What needs to be done
Print every line of the material exactly.

──────────────────────────────

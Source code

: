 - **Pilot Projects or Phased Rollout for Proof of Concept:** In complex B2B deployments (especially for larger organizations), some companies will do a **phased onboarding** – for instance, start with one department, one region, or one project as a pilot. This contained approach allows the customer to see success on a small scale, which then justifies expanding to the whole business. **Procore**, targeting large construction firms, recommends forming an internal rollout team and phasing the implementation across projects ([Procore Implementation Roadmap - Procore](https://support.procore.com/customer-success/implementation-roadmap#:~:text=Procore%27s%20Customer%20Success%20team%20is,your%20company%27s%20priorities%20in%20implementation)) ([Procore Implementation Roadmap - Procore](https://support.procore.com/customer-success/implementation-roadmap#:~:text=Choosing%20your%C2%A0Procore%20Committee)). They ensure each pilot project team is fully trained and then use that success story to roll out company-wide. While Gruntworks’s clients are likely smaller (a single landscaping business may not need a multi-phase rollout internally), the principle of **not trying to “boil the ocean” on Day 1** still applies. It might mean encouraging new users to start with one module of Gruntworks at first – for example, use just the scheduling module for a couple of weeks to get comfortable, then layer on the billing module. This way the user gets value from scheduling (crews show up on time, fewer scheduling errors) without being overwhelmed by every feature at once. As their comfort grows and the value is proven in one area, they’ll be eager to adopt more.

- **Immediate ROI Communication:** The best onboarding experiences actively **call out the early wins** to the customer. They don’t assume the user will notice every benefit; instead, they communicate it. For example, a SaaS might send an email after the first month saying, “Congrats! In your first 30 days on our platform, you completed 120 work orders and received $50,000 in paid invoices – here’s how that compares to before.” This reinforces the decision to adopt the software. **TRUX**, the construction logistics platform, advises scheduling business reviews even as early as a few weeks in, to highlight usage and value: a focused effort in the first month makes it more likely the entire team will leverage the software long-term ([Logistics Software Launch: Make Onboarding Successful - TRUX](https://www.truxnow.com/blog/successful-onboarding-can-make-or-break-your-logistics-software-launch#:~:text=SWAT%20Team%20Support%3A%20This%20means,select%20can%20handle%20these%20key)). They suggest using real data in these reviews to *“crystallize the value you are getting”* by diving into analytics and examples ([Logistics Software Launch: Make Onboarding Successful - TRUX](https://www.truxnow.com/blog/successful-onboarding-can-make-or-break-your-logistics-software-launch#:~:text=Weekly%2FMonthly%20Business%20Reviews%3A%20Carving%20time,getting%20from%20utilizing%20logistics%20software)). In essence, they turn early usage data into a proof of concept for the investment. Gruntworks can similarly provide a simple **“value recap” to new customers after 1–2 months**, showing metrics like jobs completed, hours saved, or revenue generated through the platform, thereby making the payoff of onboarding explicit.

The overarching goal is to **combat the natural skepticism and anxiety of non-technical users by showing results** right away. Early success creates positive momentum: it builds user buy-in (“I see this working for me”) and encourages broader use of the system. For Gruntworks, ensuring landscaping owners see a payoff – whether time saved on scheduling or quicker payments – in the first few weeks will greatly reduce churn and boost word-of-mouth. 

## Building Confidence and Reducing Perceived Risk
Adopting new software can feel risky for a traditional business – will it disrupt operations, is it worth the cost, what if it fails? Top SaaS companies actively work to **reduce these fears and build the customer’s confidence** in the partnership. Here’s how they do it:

──────────────────────────────

Reply to the exercise
Source code

: - **Pilot Projects or Phased Rollout for Proof of Concept:** In complex B2B deployments (especially for larger organizations), some companies will do a **phased onboarding** – for instance, start with one department, one region, or one project as a pilot. This contained approach allows the customer to see success on a small scale, which then justifies expanding to the whole business. **Procore**, targeting large construction firms, recommends forming an internal rollout team and phasing the implementation across projects ([Procore Implementation Roadmap - Procore](https://support.procore.com/customer-success/implementation-roadmap#:~:text=Procore%27s%20Customer%20Success%20team%20is,your%20company%27s%20priorities%20in%20implementation)) ([Procore Implementation Roadmap - Procore](https://support.procore.com/customer-success/implementation-roadmap#:~:text=Choosing%20your%C2%A0Procore%20Committee)). They ensure each pilot project team is fully trained and then use that success story to roll out company-wide. While Gruntworks’s clients are likely smaller (a single landscaping business may not need a multi-phase rollout internally), the principle of **not trying to “boil the ocean” on Day 1** still applies. It might mean encouraging new users to start with one module of Gruntworks at first – for example, use just the scheduling module for a couple of weeks to get comfortable, then layer on the billing module. This way the user gets value from scheduling (crews show up on time, fewer scheduling errors) without being overwhelmed by every feature at once. As their comfort grows and the value is proven in one area, they’ll be eager to adopt more.

- **Immediate ROI Communication:** The best onboarding experiences actively **call out the early wins** to the customer. They don’t assume the user will notice every benefit; instead, they communicate it. For example, a SaaS might send an email after the first month saying, “Congrats! In your first 30 days on our platform, you completed 120 work orders and received $50,000 in paid invoices – here’s how that compares to before.” This reinforces the decision to adopt the software. **TRUX**, the construction logistics platform, advises scheduling business reviews even as early as a few weeks in, to highlight usage and value: a focused effort in the first month makes it more likely the entire team will leverage the software long-term ([Logistics Software Launch: Make Onboarding Successful - TRUX](https://www.truxnow.com/blog/successful-onboarding-can-make-or-break-your-logistics-software-launch#:~:text=SWAT%20Team%20Support%3A%20This%20means,select%20can%20handle%20these%20key)). They suggest using real data in these reviews to *“crystallize the value you are getting”* by diving into analytics and examples ([Logistics Software Launch: Make Onboarding Successful - TRUX](https://www.truxnow.com/blog/successful-onboarding-can-make-or-break-your-logistics-software-launch#:~:text=Weekly%2FMonthly%20Business%20Reviews%3A%20Carving%20time,getting%20from%20utilizing%20logistics%20software)). In essence, they turn early usage data into a proof of concept for the investment. Gruntworks can similarly provide a simple **“value recap” to new customers after 1–2 months**, showing metrics like jobs completed, hours saved, or revenue generated through the platform, thereby making the payoff of onboarding explicit.

The overarching goal is to **combat the natural skepticism and anxiety of non-technical users by showing results** right away. Early success creates positive momentum: it builds user buy-in (“I see this working for me”) and encourages broader use of the system. For Gruntworks, ensuring landscaping owners see a payoff – whether time saved on scheduling or quicker payments – in the first few weeks will greatly reduce churn and boost word-of-mouth. 

## Building Confidence and Reducing Perceived Risk
Adopting new software can feel risky for a traditional business – will it disrupt operations, is it worth the cost, what if it fails? Top SaaS companies actively work to **reduce these fears and build the customer’s confidence** in the partnership. Here’s how they do it:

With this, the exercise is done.